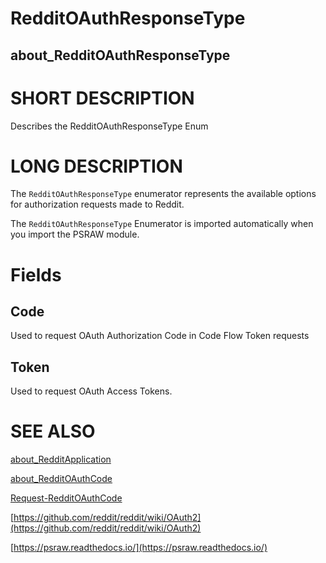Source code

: # RedditOAuthResponseType
## about_RedditOAuthResponseType

# SHORT DESCRIPTION
Describes the RedditOAuthResponseType Enum

# LONG DESCRIPTION
The `RedditOAuthResponseType` enumerator represents the available options for authorization requests made to Reddit.

The `RedditOAuthResponseType` Enumerator is imported automatically when you import the PSRAW module.

# Fields
## Code
Used to request OAuth Authorization Code in Code Flow Token requests

## Token
Used to request OAuth Access Tokens.

# SEE ALSO

[about_RedditApplication](https://psraw.readthedocs.io/en/latest/Module/about_RedditApplication)

[about_RedditOAuthCode](https://psraw.readthedocs.io/en/latest/Module/about_RedditOAuthCode)

[Request-RedditOAuthCode](https://psraw.readthedocs.io/en/latest/PrivateFunctions/Request-RedditOAuthCode)

[https://github.com/reddit/reddit/wiki/OAuth2](https://github.com/reddit/reddit/wiki/OAuth2)

[https://psraw.readthedocs.io/](https://psraw.readthedocs.io/)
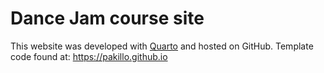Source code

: # Dance Jam course site

This website was developed with [Quarto](https://quarto.org) and hosted on GitHub. Template code found at: https://pakillo.github.io
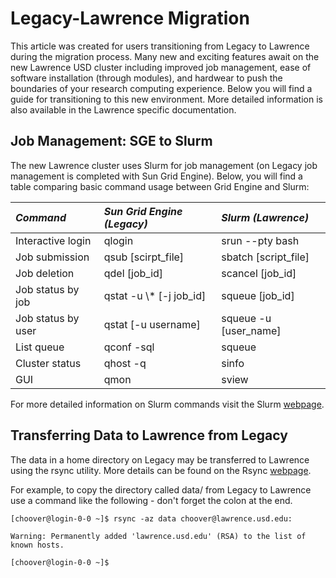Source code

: # Legacy-Lawrence Migration

This article was created for users transitioning from Legacy to Lawrence during the migration process. Many new and exciting features await on the new Lawrence USD cluster including improved job management, ease of software installation \(through modules\), and hardwear to push the boundaries of your research computing experience. Below you will find a guide for transitioning to this new environment. More detailed information is also available in the Lawrence specific documentation.

## Job Management: SGE to Slurm

The new Lawrence cluster uses Slurm for job management \(on Legacy job management is completed with Sun Grid Engine\). Below, you will find a table comparing basic command usage between Grid Engine and Slurm:

| _Command_ | _Sun Grid Engine \(Legacy\)_ | _Slurm \(Lawrence\)_ |
| :--- | :--- | :--- |
| Interactive login | qlogin | srun --pty bash |
| Job submission | qsub \[scirpt\_file\] | sbatch \[script\_file\] |
| Job deletion | qdel \[job\_id\] | scancel \[job\_id\] |
| Job status by job | qstat -u \\* \[-j job\_id\] | squeue \[job\_id\] |
| Job status by user | qstat \[-u username\] | squeue -u \[user\_name\] |
| List queue | qconf -sql | squeue |
| Cluster status | qhost -q | sinfo |
| GUI | qmon | sview |

For more detailed information on Slurm commands visit the Slurm [webpage](https://slurm.schedmd.com/).

## Transferring Data to Lawrence from Legacy

The data in a home directory on Legacy may be transferred to Lawrence using the rsync utility. More details can be found on the Rsync [webpage](https://rsync.samba.org/).

For example, to copy the directory called data/ from Legacy to Lawrence use a command like the following - don't forget the colon at the end.

`[choover@login-0-0 ~]$ rsync -az data choover@lawrence.usd.edu:`

`Warning: Permanently added 'lawrence.usd.edu' (RSA) to the list of known hosts.`

`[choover@login-0-0 ~]$`


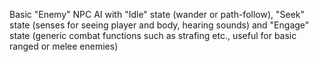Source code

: Basic "Enemy" NPC AI with "Idle" state (wander or path-follow), "Seek" state (senses for seeing player and body, hearing sounds) and "Engage" state (generic combat functions such as strafing etc., useful for basic ranged or melee enemies) 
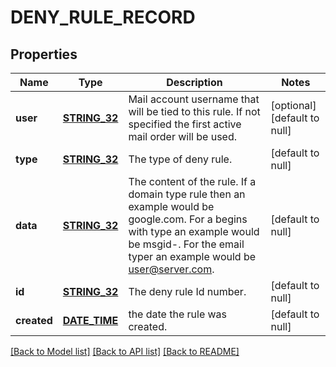 # DENY_RULE_RECORD

## Properties
Name | Type | Description | Notes
------------ | ------------- | ------------- | -------------
**user** | [**STRING_32**](STRING_32.md) | Mail account username that will be tied to this rule.  If not specified the first active mail order will be used. | [optional] [default to null]
**type** | [**STRING_32**](STRING_32.md) | The type of deny rule. | [default to null]
**data** | [**STRING_32**](STRING_32.md) | The content of the rule.  If a domain type rule then an example would be google.com. For a begins with type an example would be msgid-.  For the email typer an example would be user@server.com. | [default to null]
**id** | [**STRING_32**](STRING_32.md) | The deny rule Id number. | [default to null]
**created** | [**DATE_TIME**](DATE_TIME.md) | the date the rule was created. | [default to null]

[[Back to Model list]](../README.md#documentation-for-models) [[Back to API list]](../README.md#documentation-for-api-endpoints) [[Back to README]](../README.md)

※

[Problem statement]: Return the material as it stands. Leave out the pictures.

[Response box]:
Source code

: # RedditOAuthResponseType
## about_RedditOAuthResponseType

# SHORT DESCRIPTION
Describes the RedditOAuthResponseType Enum

# LONG DESCRIPTION
The `RedditOAuthResponseType` enumerator represents the available options for authorization requests made to Reddit.

The `RedditOAuthResponseType` Enumerator is imported automatically when you import the PSRAW module.

# Fields
## Code
Used to request OAuth Authorization Code in Code Flow Token requests

## Token
Used to request OAuth Access Tokens.

# SEE ALSO

[about_RedditApplication](https://psraw.readthedocs.io/en/latest/Module/about_RedditApplication)

[about_RedditOAuthCode](https://psraw.readthedocs.io/en/latest/Module/about_RedditOAuthCode)

[Request-RedditOAuthCode](https://psraw.readthedocs.io/en/latest/PrivateFunctions/Request-RedditOAuthCode)

[https://github.com/reddit/reddit/wiki/OAuth2](https://github.com/reddit/reddit/wiki/OAuth2)

[https://psraw.readthedocs.io/](https://psraw.readthedocs.io/)
Source code

: # Dance Jam course site

This website was developed with [Quarto](https://quarto.org) and hosted on GitHub. Template code found at: https://pakillo.github.io
Source code

: # Legacy-Lawrence Migration

This article was created for users transitioning from Legacy to Lawrence during the migration process. Many new and exciting features await on the new Lawrence USD cluster including improved job management, ease of software installation \(through modules\), and hardwear to push the boundaries of your research computing experience. Below you will find a guide for transitioning to this new environment. More detailed information is also available in the Lawrence specific documentation.

## Job Management: SGE to Slurm

The new Lawrence cluster uses Slurm for job management \(on Legacy job management is completed with Sun Grid Engine\). Below, you will find a table comparing basic command usage between Grid Engine and Slurm:

| _Command_ | _Sun Grid Engine \(Legacy\)_ | _Slurm \(Lawrence\)_ |
| :--- | :--- | :--- |
| Interactive login | qlogin | srun --pty bash |
| Job submission | qsub \[scirpt\_file\] | sbatch \[script\_file\] |
| Job deletion | qdel \[job\_id\] | scancel \[job\_id\] |
| Job status by job | qstat -u \\* \[-j job\_id\] | squeue \[job\_id\] |
| Job status by user | qstat \[-u username\] | squeue -u \[user\_name\] |
| List queue | qconf -sql | squeue |
| Cluster status | qhost -q | sinfo |
| GUI | qmon | sview |

For more detailed information on Slurm commands visit the Slurm [webpage](https://slurm.schedmd.com/).

## Transferring Data to Lawrence from Legacy

The data in a home directory on Legacy may be transferred to Lawrence using the rsync utility. More details can be found on the Rsync [webpage](https://rsync.samba.org/).

For example, to copy the directory called data/ from Legacy to Lawrence use a command like the following - don't forget the colon at the end.

`[choover@login-0-0 ~]$ rsync -az data choover@lawrence.usd.edu:`

`Warning: Permanently added 'lawrence.usd.edu' (RSA) to the list of known hosts.`

`[choover@login-0-0 ~]$`


Source code

: Basic "Enemy" NPC AI with "Idle" state (wander or path-follow), "Seek" state (senses for seeing player and body, hearing sounds) and "Engage" state (generic combat functions such as strafing etc., useful for basic ranged or melee enemies) 
 # DENY_RULE_RECORD

## Properties
Name | Type | Description | Notes
------------ | ------------- | ------------- | -------------
**user** | [**STRING_32**](STRING_32.md) | Mail account username that will be tied to this rule.  If not specified the first active mail order will be used. | [optional] [default to null]
**type** | [**STRING_32**](STRING_32.md) | The type of deny rule. | [default to null]
**data** | [**STRING_32**](STRING_32.md) | The content of the rule.  If a domain type rule then an example would be google.com. For a begins with type an example would be msgid-.  For the email typer an example would be user@server.com. | [default to null]
**id** | [**STRING_32**](STRING_32.md) | The deny rule Id number. | [default to null]
**created** | [**DATE_TIME**](DATE_TIME.md) | the date the rule was created. | [default to null]

[[Back to Model list]](../README.md#documentation-for-models) [[Back to API list]](../README.md#documentation-for-api-endpoints) [[Back to README]](../README.md)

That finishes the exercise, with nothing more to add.